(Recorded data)
______
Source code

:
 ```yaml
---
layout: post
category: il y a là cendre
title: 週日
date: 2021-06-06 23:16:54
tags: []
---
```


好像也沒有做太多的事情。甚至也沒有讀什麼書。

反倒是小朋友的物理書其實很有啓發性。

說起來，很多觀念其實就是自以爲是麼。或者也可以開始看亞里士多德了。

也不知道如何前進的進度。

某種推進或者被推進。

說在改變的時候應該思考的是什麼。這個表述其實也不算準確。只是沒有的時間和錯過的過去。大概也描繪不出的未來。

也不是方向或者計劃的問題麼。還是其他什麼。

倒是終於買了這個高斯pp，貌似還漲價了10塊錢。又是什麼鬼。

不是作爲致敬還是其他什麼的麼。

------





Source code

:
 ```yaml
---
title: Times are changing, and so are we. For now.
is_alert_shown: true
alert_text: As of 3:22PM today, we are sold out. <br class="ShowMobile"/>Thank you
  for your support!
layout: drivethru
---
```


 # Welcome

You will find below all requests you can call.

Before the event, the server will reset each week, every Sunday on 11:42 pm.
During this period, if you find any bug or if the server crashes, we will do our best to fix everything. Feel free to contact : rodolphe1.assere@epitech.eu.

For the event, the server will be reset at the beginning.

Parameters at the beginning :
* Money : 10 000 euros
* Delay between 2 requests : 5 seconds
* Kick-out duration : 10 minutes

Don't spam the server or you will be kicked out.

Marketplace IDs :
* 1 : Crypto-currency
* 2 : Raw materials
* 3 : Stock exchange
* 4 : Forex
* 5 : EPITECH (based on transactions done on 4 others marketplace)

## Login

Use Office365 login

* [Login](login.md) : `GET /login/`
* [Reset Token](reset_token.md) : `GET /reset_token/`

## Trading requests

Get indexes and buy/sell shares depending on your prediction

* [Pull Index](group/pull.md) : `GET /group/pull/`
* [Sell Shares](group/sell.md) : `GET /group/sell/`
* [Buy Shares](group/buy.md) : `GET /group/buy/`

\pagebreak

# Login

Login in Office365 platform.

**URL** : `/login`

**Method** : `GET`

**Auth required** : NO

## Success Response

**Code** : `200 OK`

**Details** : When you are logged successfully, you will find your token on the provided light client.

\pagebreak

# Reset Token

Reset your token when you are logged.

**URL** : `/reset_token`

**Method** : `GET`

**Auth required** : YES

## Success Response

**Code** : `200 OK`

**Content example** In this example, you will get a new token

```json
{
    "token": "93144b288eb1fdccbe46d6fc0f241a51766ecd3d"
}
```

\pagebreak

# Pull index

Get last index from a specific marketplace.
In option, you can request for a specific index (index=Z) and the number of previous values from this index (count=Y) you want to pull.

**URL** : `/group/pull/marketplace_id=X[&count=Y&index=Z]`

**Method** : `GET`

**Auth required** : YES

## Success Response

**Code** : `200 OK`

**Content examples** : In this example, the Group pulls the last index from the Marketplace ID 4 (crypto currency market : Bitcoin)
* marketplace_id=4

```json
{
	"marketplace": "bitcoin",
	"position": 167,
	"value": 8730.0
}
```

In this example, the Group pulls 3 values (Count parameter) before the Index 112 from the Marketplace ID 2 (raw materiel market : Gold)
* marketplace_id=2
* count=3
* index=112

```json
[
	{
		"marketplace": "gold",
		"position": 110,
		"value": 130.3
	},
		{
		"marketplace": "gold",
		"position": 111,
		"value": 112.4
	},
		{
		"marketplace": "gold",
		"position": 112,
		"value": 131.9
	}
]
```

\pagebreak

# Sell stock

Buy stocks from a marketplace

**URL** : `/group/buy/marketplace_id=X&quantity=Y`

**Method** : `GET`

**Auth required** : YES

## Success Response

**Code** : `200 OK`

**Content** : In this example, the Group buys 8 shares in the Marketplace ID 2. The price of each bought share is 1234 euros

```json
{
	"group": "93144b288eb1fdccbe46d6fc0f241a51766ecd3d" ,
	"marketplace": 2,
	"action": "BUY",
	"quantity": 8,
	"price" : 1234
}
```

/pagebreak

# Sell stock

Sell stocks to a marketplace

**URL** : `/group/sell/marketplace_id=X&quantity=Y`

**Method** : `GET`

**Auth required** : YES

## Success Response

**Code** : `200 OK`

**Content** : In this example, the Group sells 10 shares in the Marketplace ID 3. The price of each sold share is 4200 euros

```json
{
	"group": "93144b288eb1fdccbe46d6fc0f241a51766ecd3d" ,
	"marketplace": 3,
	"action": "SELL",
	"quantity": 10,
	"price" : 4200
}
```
______
## Assignment
All records must be repeated exactly, with none skipped.

## Output
Source code

:
 ```yaml
---
layout: post
category: il y a là cendre
title: 週日
date: 2021-06-06 23:16:54
tags: []
---
```


好像也沒有做太多的事情。甚至也沒有讀什麼書。

反倒是小朋友的物理書其實很有啓發性。

說起來，很多觀念其實就是自以爲是麼。或者也可以開始看亞里士多德了。

也不知道如何前進的進度。

某種推進或者被推進。

說在改變的時候應該思考的是什麼。這個表述其實也不算準確。只是沒有的時間和錯過的過去。大概也描繪不出的未來。

也不是方向或者計劃的問題麼。還是其他什麼。

倒是終於買了這個高斯pp，貌似還漲價了10塊錢。又是什麼鬼。

不是作爲致敬還是其他什麼的麼。

------





Source code

:
 ```yaml
---
title: Times are changing, and so are we. For now.
is_alert_shown: true
alert_text: As of 3:22PM today, we are sold out. <br class="ShowMobile"/>Thank you
  for your support!
layout: drivethru
---
```


 # Welcome

You will find below all requests you can call.

Before the event, the server will reset each week, every Sunday on 11:42 pm.
During this period, if you find any bug or if the server crashes, we will do our best to fix everything. Feel free to contact : rodolphe1.assere@epitech.eu.

For the event, the server will be reset at the beginning.

Parameters at the beginning :
* Money : 10 000 euros
* Delay between 2 requests : 5 seconds
* Kick-out duration : 10 minutes

Don't spam the server or you will be kicked out.

Marketplace IDs :
* 1 : Crypto-currency
* 2 : Raw materials
* 3 : Stock exchange
* 4 : Forex
* 5 : EPITECH (based on transactions done on 4 others marketplace)

## Login

Use Office365 login

* [Login](login.md) : `GET /login/`
* [Reset Token](reset_token.md) : `GET /reset_token/`

## Trading requests

Get indexes and buy/sell shares depending on your prediction

* [Pull Index](group/pull.md) : `GET /group/pull/`
* [Sell Shares](group/sell.md) : `GET /group/sell/`
* [Buy Shares](group/buy.md) : `GET /group/buy/`

\pagebreak

# Login

Login in Office365 platform.

**URL** : `/login`

**Method** : `GET`

**Auth required** : NO

## Success Response

**Code** : `200 OK`

**Details** : When you are logged successfully, you will find your token on the provided light client.

\pagebreak

# Reset Token

Reset your token when you are logged.

**URL** : `/reset_token`

**Method** : `GET`

**Auth required** : YES

## Success Response

**Code** : `200 OK`

**Content example** In this example, you will get a new token

```json
{
    "token": "93144b288eb1fdccbe46d6fc0f241a51766ecd3d"
}
```

\pagebreak

# Pull index

Get last index from a specific marketplace.
In option, you can request for a specific index (index=Z) and the number of previous values from this index (count=Y) you want to pull.

**URL** : `/group/pull/marketplace_id=X[&count=Y&index=Z]`

**Method** : `GET`

**Auth required** : YES

## Success Response

**Code** : `200 OK`

**Content examples** : In this example, the Group pulls the last index from the Marketplace ID 4 (crypto currency market : Bitcoin)
* marketplace_id=4

```json
{
	"marketplace": "bitcoin",
	"position": 167,
	"value": 8730.0
}
```

In this example, the Group pulls 3 values (Count parameter) before the Index 112 from the Marketplace ID 2 (raw materiel market : Gold)
* marketplace_id=2
* count=3
* index=112

```json
[
	{
		"marketplace": "gold",
		"position": 110,
		"value": 130.3
	},
		{
		"marketplace": "gold",
		"position": 111,
		"value": 112.4
	},
		{
		"marketplace": "gold",
		"position": 112,
		"value": 131.9
	}
]
```

\pagebreak

# Sell stock

Buy stocks from a marketplace

**URL** : `/group/buy/marketplace_id=X&quantity=Y`

**Method** : `GET`

**Auth required** : YES

## Success Response

**Code** : `200 OK`

**Content** : In this example, the Group buys 8 shares in the Marketplace ID 2. The price of each bought share is 1234 euros

```json
{
	"group": "93144b288eb1fdccbe46d6fc0f241a51766ecd3d" ,
	"marketplace": 2,
	"action": "BUY",
	"quantity": 8,
	"price" : 1234
}
```

/pagebreak

# Sell stock

Sell stocks to a marketplace

**URL** : `/group/sell/marketplace_id=X&quantity=Y`

**Method** : `GET`

**Auth required** : YES

## Success Response

**Code** : `200 OK`

**Content** : In this example, the Group sells 10 shares in the Marketplace ID 3. The price of each sold share is 4200 euros

```json
{
	"group": "93144b288eb1fdccbe46d6fc0f241a51766ecd3d" ,
	"marketplace": 3,
	"action": "SELL",
	"quantity": 10,
	"price" : 4200
}
```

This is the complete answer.